> WHAT YOU WILL DO: Which lines in the records below mention the word "statistics"? Copy each one out.

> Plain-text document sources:
○ ○ ○

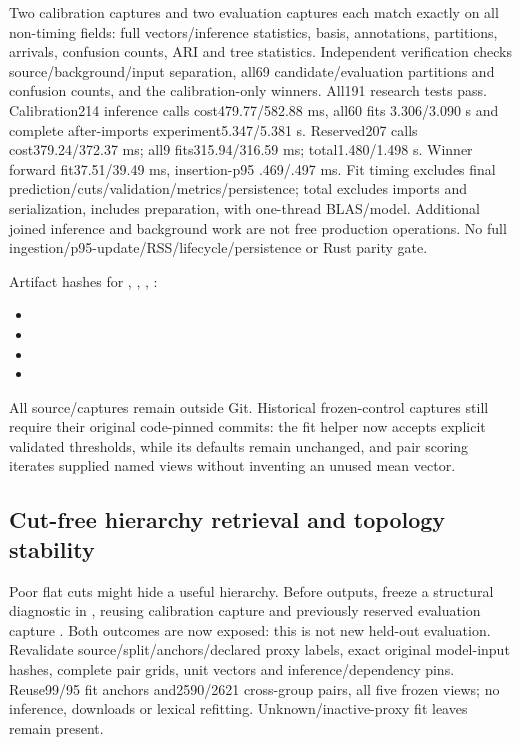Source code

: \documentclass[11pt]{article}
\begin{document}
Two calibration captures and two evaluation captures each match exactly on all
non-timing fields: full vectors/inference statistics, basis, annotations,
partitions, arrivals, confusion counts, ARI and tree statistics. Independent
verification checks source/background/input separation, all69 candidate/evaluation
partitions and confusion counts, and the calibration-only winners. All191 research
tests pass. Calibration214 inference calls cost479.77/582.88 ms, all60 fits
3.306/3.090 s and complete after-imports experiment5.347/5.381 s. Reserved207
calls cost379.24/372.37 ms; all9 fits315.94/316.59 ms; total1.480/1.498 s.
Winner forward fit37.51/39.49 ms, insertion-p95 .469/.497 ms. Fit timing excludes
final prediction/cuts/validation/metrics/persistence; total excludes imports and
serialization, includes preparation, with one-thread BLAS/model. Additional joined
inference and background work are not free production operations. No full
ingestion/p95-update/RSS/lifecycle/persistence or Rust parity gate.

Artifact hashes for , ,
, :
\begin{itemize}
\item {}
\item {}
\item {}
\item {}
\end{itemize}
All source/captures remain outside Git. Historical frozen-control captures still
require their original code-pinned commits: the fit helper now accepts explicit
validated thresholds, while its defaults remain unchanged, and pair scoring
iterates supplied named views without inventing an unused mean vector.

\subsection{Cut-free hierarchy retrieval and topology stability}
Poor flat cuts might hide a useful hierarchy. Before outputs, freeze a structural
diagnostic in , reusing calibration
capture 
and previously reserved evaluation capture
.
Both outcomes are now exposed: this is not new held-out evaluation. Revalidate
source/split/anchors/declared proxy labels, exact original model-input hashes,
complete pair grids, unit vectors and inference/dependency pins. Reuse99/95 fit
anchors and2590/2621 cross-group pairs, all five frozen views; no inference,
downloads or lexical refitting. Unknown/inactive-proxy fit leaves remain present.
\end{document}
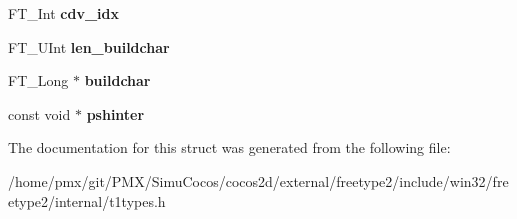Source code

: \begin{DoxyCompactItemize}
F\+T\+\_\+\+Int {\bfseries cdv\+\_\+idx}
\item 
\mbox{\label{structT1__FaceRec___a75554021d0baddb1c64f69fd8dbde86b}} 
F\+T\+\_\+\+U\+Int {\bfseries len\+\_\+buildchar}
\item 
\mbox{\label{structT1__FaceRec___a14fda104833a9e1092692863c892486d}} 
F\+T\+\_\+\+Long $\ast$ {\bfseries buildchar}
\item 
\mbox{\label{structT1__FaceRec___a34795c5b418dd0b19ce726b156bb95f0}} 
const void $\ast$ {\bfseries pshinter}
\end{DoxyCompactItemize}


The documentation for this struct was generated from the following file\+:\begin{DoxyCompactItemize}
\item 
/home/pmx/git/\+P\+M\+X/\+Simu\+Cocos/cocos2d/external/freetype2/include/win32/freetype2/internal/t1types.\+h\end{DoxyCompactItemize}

○ ○ ○

> ANSWER AREA:
non-timing fields: full vectors/inference statistics, basis, annotations,
partitions, arrivals, confusion counts, ARI and tree statistics. Independent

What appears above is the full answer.